Saved entries:
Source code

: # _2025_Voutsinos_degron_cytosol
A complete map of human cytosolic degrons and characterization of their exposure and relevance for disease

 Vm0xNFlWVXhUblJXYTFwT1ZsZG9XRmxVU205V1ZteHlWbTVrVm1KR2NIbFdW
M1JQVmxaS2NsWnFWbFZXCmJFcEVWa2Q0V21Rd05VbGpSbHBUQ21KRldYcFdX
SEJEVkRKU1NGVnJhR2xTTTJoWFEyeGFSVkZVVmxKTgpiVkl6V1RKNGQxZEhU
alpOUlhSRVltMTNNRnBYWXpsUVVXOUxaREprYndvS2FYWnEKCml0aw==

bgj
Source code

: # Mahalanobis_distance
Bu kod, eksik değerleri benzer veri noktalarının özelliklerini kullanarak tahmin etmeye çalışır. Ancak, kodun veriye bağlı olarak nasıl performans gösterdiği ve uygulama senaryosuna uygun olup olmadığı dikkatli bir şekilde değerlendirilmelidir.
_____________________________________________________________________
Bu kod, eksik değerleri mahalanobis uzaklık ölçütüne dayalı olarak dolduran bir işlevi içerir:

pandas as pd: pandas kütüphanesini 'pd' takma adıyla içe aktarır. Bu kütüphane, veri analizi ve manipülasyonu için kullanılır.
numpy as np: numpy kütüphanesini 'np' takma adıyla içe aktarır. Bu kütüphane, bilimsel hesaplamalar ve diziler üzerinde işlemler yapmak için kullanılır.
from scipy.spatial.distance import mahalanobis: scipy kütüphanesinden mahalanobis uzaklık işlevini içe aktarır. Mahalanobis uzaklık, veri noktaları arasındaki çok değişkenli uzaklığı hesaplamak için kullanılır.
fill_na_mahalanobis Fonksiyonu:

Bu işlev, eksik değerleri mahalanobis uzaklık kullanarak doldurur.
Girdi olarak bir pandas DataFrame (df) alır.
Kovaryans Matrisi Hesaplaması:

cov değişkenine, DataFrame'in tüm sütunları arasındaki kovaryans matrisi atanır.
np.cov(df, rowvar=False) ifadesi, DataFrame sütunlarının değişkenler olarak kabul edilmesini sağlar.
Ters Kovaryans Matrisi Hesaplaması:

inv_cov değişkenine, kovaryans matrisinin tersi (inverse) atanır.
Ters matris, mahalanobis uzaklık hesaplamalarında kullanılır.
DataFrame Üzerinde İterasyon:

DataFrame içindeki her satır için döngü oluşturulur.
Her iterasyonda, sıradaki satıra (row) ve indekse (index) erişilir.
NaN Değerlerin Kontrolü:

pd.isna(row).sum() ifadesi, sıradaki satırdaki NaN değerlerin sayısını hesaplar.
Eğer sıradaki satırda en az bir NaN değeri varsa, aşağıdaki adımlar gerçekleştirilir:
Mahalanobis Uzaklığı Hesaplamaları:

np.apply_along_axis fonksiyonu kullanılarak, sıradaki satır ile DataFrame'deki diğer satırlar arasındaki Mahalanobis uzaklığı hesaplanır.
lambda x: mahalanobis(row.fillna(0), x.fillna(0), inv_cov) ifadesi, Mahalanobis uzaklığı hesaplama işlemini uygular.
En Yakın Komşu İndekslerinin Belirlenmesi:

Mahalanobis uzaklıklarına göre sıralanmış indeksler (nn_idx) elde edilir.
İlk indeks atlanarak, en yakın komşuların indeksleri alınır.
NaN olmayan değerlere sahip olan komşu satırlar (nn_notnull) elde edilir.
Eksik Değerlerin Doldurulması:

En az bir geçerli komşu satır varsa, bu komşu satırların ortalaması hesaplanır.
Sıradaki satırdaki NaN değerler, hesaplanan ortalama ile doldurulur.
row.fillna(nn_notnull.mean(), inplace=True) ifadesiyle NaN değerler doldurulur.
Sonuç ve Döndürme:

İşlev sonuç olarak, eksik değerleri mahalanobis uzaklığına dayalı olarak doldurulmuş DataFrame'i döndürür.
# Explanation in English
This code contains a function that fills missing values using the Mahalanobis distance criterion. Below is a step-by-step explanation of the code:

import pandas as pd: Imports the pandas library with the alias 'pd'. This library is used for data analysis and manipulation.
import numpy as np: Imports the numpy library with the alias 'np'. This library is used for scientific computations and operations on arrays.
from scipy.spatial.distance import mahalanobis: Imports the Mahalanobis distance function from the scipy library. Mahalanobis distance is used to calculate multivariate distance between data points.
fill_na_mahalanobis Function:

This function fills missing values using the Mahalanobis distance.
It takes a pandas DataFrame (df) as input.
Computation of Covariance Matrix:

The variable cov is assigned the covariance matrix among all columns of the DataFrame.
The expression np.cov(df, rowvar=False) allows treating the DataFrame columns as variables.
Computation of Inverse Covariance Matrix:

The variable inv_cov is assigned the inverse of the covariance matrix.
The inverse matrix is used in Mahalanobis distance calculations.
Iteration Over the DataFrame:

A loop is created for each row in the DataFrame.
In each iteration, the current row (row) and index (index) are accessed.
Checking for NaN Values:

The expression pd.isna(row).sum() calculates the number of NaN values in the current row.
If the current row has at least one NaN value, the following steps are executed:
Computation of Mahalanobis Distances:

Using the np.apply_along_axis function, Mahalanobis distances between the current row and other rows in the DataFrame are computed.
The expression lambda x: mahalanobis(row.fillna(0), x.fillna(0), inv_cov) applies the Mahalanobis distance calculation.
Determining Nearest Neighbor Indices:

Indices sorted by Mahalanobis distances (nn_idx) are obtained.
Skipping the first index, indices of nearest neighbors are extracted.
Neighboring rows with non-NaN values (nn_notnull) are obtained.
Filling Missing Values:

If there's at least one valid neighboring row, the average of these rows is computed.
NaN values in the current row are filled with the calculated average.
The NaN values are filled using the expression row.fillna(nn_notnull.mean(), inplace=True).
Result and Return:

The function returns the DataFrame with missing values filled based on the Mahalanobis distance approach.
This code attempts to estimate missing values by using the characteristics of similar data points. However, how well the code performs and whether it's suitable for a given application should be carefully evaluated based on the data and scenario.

WORK ITEM: The entries above should be repeated exactly, every one of them.

SOLVED PROBLEM:
Source code

: # _2025_Voutsinos_degron_cytosol
A complete map of human cytosolic degrons and characterization of their exposure and relevance for disease

 Vm0xNFlWVXhUblJXYTFwT1ZsZG9XRmxVU205V1ZteHlWbTVrVm1KR2NIbFdW
M1JQVmxaS2NsWnFWbFZXCmJFcEVWa2Q0V21Rd05VbGpSbHBUQ21KRldYcFdX
SEJEVkRKU1NGVnJhR2xTTTJoWFEyeGFSVkZVVmxKTgpiVkl6V1RKNGQxZEhU
alpOUlhSRVltMTNNRnBYWXpsUVVXOUxaREprYndvS2FYWnEKCml0aw==

bgj
Source code

: # Mahalanobis_distance
Bu kod, eksik değerleri benzer veri noktalarının özelliklerini kullanarak tahmin etmeye çalışır. Ancak, kodun veriye bağlı olarak nasıl performans gösterdiği ve uygulama senaryosuna uygun olup olmadığı dikkatli bir şekilde değerlendirilmelidir.
_____________________________________________________________________
Bu kod, eksik değerleri mahalanobis uzaklık ölçütüne dayalı olarak dolduran bir işlevi içerir:

pandas as pd: pandas kütüphanesini 'pd' takma adıyla içe aktarır. Bu kütüphane, veri analizi ve manipülasyonu için kullanılır.
numpy as np: numpy kütüphanesini 'np' takma adıyla içe aktarır. Bu kütüphane, bilimsel hesaplamalar ve diziler üzerinde işlemler yapmak için kullanılır.
from scipy.spatial.distance import mahalanobis: scipy kütüphanesinden mahalanobis uzaklık işlevini içe aktarır. Mahalanobis uzaklık, veri noktaları arasındaki çok değişkenli uzaklığı hesaplamak için kullanılır.
fill_na_mahalanobis Fonksiyonu:

Bu işlev, eksik değerleri mahalanobis uzaklık kullanarak doldurur.
Girdi olarak bir pandas DataFrame (df) alır.
Kovaryans Matrisi Hesaplaması:

cov değişkenine, DataFrame'in tüm sütunları arasındaki kovaryans matrisi atanır.
np.cov(df, rowvar=False) ifadesi, DataFrame sütunlarının değişkenler olarak kabul edilmesini sağlar.
Ters Kovaryans Matrisi Hesaplaması:

inv_cov değişkenine, kovaryans matrisinin tersi (inverse) atanır.
Ters matris, mahalanobis uzaklık hesaplamalarında kullanılır.
DataFrame Üzerinde İterasyon:

DataFrame içindeki her satır için döngü oluşturulur.
Her iterasyonda, sıradaki satıra (row) ve indekse (index) erişilir.
NaN Değerlerin Kontrolü:

pd.isna(row).sum() ifadesi, sıradaki satırdaki NaN değerlerin sayısını hesaplar.
Eğer sıradaki satırda en az bir NaN değeri varsa, aşağıdaki adımlar gerçekleştirilir:
Mahalanobis Uzaklığı Hesaplamaları:

np.apply_along_axis fonksiyonu kullanılarak, sıradaki satır ile DataFrame'deki diğer satırlar arasındaki Mahalanobis uzaklığı hesaplanır.
lambda x: mahalanobis(row.fillna(0), x.fillna(0), inv_cov) ifadesi, Mahalanobis uzaklığı hesaplama işlemini uygular.
En Yakın Komşu İndekslerinin Belirlenmesi:

Mahalanobis uzaklıklarına göre sıralanmış indeksler (nn_idx) elde edilir.
İlk indeks atlanarak, en yakın komşuların indeksleri alınır.
NaN olmayan değerlere sahip olan komşu satırlar (nn_notnull) elde edilir.
Eksik Değerlerin Doldurulması:

En az bir geçerli komşu satır varsa, bu komşu satırların ortalaması hesaplanır.
Sıradaki satırdaki NaN değerler, hesaplanan ortalama ile doldurulur.
row.fillna(nn_notnull.mean(), inplace=True) ifadesiyle NaN değerler doldurulur.
Sonuç ve Döndürme:

İşlev sonuç olarak, eksik değerleri mahalanobis uzaklığına dayalı olarak doldurulmuş DataFrame'i döndürür.
# Explanation in English
This code contains a function that fills missing values using the Mahalanobis distance criterion. Below is a step-by-step explanation of the code:

import pandas as pd: Imports the pandas library with the alias 'pd'. This library is used for data analysis and manipulation.
import numpy as np: Imports the numpy library with the alias 'np'. This library is used for scientific computations and operations on arrays.
from scipy.spatial.distance import mahalanobis: Imports the Mahalanobis distance function from the scipy library. Mahalanobis distance is used to calculate multivariate distance between data points.
fill_na_mahalanobis Function:

This function fills missing values using the Mahalanobis distance.
It takes a pandas DataFrame (df) as input.
Computation of Covariance Matrix:

The variable cov is assigned the covariance matrix among all columns of the DataFrame.
The expression np.cov(df, rowvar=False) allows treating the DataFrame columns as variables.
Computation of Inverse Covariance Matrix:

The variable inv_cov is assigned the inverse of the covariance matrix.
The inverse matrix is used in Mahalanobis distance calculations.
Iteration Over the DataFrame:

A loop is created for each row in the DataFrame.
In each iteration, the current row (row) and index (index) are accessed.
Checking for NaN Values:

The expression pd.isna(row).sum() calculates the number of NaN values in the current row.
If the current row has at least one NaN value, the following steps are executed:
Computation of Mahalanobis Distances:

Using the np.apply_along_axis function, Mahalanobis distances between the current row and other rows in the DataFrame are computed.
The expression lambda x: mahalanobis(row.fillna(0), x.fillna(0), inv_cov) applies the Mahalanobis distance calculation.
Determining Nearest Neighbor Indices:

Indices sorted by Mahalanobis distances (nn_idx) are obtained.
Skipping the first index, indices of nearest neighbors are extracted.
Neighboring rows with non-NaN values (nn_notnull) are obtained.
Filling Missing Values:

If there's at least one valid neighboring row, the average of these rows is computed.
NaN values in the current row are filled with the calculated average.
The NaN values are filled using the expression row.fillna(nn_notnull.mean(), inplace=True).
Result and Return:

The function returns the DataFrame with missing values filled based on the Mahalanobis distance approach.
This code attempts to estimate missing values by using the characteristics of similar data points. However, how well the code performs and whether it's suitable for a given application should be carefully evaluated based on the data and scenario.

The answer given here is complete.